Within the listing below, show every line that contains the word "output".

[DATA FOR REVIEW — start]

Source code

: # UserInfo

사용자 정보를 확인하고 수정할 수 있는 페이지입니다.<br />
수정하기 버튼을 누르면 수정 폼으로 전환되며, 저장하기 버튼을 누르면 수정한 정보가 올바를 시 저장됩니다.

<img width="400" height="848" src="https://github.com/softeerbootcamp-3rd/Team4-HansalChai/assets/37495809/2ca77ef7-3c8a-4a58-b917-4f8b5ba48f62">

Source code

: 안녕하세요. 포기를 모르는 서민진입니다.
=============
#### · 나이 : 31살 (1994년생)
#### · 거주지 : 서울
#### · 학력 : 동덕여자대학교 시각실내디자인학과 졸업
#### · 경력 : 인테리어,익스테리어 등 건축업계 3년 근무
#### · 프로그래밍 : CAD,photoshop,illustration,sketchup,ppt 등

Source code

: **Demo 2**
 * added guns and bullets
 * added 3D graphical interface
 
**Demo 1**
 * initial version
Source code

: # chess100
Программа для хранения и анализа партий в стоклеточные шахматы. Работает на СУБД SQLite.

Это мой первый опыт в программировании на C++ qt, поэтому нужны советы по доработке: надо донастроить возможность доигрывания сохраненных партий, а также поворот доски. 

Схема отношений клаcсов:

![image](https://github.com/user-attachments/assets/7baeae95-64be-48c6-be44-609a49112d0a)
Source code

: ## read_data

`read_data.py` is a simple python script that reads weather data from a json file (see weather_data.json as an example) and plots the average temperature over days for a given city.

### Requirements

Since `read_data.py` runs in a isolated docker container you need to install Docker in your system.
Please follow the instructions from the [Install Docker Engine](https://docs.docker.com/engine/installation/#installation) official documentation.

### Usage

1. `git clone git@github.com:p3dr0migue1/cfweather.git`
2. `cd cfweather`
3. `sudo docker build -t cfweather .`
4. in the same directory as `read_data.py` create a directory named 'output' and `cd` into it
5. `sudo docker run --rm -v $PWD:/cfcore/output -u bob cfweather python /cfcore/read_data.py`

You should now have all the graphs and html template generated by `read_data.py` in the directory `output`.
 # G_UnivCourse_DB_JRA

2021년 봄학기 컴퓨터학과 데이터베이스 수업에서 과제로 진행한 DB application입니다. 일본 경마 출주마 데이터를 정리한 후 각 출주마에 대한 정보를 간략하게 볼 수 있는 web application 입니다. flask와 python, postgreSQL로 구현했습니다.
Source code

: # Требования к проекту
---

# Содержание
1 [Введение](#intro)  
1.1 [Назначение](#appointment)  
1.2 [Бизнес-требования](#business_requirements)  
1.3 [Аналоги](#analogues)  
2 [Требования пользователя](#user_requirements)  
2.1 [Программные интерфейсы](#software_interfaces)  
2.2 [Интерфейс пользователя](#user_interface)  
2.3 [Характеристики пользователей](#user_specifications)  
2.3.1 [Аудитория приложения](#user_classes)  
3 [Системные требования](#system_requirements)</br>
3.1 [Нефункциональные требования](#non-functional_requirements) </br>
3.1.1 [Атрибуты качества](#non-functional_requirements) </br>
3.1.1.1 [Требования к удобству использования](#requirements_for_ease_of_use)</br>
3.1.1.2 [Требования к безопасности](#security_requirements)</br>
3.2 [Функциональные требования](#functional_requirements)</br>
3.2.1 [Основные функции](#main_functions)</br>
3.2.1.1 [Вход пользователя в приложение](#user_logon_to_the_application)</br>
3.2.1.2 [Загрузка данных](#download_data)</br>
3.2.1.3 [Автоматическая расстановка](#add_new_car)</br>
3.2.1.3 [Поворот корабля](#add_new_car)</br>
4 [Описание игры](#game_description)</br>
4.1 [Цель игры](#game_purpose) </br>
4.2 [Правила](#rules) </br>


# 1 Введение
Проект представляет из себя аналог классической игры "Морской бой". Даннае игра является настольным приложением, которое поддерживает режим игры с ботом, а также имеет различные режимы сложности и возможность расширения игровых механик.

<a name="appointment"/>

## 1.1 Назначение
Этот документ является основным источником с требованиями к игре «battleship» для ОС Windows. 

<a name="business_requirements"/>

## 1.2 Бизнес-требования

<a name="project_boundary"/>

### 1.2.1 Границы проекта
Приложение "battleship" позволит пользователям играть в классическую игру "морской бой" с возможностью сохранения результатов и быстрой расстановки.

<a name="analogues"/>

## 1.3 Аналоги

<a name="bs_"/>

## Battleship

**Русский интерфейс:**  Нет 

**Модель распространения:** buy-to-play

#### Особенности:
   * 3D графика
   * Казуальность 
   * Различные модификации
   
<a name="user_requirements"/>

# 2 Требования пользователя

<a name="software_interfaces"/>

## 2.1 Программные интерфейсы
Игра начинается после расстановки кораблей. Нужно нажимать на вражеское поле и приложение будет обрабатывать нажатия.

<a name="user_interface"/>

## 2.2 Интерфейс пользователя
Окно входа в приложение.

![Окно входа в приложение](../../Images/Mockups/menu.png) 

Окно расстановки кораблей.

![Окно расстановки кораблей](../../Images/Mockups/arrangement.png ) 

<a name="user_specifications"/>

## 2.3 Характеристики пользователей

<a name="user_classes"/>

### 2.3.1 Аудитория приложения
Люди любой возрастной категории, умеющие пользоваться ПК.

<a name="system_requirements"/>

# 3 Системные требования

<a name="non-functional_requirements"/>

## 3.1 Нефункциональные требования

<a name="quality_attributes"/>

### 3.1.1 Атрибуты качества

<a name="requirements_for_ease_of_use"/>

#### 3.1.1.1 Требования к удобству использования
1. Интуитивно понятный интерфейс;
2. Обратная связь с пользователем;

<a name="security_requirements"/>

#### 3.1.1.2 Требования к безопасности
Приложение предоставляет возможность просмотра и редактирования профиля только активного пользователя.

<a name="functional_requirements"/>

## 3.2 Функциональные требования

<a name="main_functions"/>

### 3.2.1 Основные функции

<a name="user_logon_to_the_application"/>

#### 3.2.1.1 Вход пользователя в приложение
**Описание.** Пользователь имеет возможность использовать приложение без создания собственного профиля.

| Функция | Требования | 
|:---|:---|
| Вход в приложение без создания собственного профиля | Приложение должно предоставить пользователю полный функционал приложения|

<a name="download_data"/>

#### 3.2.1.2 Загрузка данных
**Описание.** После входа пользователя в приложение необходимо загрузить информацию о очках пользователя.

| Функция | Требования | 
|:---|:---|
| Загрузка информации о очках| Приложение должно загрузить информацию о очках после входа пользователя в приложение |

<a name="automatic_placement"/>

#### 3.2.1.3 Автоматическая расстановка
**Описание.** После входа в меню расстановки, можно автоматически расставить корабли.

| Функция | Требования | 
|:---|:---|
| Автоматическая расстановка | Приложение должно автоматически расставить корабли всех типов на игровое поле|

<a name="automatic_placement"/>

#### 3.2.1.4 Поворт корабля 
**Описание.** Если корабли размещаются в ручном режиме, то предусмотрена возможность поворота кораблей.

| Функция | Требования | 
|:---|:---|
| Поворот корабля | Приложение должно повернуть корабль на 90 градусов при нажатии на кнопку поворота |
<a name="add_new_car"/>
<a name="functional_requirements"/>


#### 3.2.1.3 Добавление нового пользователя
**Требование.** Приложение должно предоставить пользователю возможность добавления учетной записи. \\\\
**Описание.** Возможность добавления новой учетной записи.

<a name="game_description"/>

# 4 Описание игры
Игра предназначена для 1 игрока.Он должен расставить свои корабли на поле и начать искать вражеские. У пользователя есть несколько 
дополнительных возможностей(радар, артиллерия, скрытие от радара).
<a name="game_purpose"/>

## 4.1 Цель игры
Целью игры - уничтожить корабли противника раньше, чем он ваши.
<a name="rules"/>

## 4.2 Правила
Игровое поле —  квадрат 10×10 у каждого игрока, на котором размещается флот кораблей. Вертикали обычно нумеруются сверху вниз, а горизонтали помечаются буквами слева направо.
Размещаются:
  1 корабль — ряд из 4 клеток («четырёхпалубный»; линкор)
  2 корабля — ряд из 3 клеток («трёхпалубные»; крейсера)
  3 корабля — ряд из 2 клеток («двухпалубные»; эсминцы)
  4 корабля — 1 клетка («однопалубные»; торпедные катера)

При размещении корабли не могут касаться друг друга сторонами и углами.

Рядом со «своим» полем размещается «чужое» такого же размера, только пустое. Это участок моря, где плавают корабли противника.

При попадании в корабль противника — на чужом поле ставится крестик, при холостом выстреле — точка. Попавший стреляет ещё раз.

[DATA FOR REVIEW — finish]
[DATA FOR REVIEW — start]

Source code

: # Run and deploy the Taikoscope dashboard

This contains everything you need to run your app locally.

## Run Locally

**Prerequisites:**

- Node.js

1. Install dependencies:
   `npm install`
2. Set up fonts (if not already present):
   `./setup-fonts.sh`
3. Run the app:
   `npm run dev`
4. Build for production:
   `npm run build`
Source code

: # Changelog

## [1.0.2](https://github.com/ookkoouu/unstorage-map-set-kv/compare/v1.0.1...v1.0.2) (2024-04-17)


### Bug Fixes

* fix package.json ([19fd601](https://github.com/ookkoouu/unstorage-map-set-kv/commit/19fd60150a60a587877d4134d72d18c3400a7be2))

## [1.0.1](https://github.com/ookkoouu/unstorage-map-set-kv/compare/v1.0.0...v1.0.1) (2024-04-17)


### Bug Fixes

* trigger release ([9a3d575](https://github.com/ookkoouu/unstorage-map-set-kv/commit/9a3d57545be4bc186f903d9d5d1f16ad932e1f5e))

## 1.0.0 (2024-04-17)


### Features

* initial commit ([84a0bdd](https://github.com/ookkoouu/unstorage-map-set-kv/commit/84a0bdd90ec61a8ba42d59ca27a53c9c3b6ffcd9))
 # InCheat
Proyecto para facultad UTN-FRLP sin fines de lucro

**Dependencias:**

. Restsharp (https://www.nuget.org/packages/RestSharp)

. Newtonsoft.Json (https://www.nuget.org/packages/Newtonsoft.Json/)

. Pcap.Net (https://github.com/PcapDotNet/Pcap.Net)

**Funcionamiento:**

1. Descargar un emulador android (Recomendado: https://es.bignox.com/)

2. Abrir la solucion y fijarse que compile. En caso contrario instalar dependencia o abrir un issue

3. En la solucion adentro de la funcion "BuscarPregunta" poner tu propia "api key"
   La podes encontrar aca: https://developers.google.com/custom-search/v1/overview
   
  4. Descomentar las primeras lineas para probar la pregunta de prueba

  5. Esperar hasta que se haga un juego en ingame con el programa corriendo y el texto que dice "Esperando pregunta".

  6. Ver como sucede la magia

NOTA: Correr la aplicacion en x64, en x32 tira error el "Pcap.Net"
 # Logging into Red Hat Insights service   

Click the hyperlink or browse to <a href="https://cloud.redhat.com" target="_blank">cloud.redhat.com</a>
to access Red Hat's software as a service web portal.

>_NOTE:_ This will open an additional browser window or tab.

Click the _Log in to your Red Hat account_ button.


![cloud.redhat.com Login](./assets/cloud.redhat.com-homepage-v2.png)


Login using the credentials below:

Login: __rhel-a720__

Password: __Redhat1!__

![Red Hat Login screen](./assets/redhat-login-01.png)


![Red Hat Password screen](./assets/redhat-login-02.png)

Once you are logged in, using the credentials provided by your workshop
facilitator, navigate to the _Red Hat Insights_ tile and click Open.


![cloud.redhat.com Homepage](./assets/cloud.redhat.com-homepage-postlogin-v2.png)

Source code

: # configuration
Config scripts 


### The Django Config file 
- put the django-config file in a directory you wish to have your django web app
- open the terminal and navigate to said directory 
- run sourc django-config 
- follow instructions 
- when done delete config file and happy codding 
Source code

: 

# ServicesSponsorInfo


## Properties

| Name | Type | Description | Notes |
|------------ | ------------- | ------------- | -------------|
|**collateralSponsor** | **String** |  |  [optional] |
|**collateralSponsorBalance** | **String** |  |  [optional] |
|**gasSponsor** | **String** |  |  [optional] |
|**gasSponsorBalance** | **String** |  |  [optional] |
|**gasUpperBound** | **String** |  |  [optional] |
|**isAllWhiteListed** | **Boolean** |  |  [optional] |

[DATA FOR REVIEW — finish]
[DATA FOR REVIEW — start]

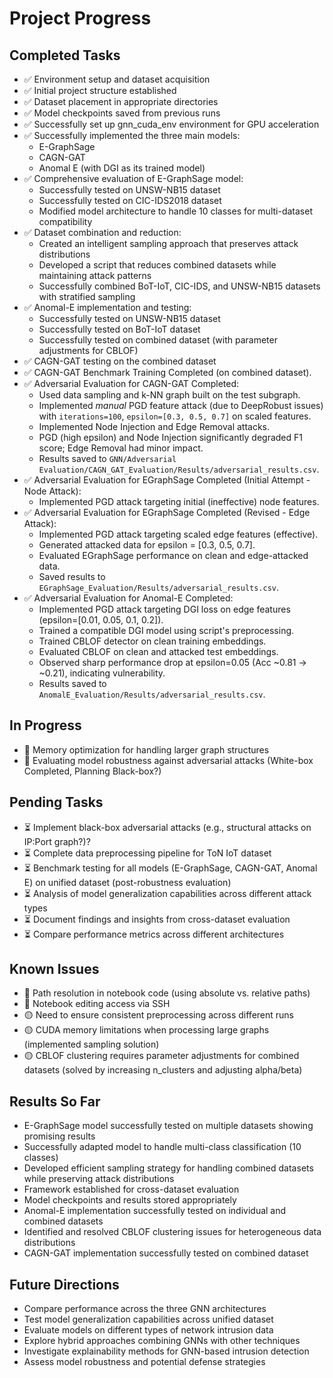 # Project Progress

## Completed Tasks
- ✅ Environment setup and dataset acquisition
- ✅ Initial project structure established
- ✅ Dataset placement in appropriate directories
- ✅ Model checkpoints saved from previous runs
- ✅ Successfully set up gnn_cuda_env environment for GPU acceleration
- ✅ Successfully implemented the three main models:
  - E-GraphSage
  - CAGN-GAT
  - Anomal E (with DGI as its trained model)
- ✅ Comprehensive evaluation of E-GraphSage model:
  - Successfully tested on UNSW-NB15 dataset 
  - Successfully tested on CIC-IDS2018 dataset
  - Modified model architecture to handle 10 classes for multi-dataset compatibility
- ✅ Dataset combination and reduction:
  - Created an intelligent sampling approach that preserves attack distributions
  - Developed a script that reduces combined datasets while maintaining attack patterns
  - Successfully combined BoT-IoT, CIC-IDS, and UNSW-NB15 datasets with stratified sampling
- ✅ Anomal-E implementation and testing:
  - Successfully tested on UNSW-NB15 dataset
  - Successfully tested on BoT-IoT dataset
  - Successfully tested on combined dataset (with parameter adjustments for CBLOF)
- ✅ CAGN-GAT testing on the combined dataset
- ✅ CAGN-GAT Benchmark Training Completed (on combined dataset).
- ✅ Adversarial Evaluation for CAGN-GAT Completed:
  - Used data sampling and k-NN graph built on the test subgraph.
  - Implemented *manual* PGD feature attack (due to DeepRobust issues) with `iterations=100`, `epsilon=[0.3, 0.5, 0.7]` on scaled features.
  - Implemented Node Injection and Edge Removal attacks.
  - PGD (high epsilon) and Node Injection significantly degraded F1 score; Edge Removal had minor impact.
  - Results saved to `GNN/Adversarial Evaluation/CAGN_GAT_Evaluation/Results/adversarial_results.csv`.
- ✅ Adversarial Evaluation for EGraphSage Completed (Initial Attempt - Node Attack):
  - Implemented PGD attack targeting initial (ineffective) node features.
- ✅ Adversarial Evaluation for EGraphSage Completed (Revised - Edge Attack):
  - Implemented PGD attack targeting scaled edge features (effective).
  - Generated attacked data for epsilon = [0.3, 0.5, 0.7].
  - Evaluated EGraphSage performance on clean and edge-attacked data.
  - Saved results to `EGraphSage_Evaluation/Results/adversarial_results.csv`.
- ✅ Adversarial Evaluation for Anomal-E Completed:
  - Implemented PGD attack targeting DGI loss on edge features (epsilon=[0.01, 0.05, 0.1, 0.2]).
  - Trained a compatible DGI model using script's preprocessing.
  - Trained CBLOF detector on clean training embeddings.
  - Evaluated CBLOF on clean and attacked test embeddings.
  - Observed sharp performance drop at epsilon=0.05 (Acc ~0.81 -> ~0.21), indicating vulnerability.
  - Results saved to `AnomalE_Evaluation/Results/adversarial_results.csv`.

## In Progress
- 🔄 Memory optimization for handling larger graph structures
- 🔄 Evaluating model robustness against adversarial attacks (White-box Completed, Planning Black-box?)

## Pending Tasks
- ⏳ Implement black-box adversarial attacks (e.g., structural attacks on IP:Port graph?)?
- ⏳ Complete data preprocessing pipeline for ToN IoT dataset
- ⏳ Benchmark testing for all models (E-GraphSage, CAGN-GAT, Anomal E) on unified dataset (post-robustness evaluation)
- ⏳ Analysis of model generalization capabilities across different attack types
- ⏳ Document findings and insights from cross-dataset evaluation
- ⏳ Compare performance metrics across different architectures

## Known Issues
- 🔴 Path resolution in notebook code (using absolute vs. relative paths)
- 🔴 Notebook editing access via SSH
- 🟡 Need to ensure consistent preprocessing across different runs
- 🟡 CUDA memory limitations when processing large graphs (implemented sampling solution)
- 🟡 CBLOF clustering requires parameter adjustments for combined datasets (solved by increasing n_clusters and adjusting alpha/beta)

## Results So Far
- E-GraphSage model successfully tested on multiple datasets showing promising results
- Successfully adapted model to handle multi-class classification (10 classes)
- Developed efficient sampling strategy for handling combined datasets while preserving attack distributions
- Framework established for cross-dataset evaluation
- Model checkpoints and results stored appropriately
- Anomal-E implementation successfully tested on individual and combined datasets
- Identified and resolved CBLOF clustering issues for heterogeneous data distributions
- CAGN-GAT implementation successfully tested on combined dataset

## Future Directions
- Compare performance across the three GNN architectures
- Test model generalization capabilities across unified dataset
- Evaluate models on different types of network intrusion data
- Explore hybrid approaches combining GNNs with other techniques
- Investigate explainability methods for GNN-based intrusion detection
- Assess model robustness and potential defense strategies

[DATA FOR REVIEW — finish]

WRITTEN RESPONSE
4. in the same directory as `read_data.py` create a directory named 'output' and `cd` into it
5. `sudo docker run --rm -v $PWD:/cfcore/output -u bob cfweather python /cfcore/read_data.py`
You should now have all the graphs and html template generated by `read_data.py` in the directory `output`.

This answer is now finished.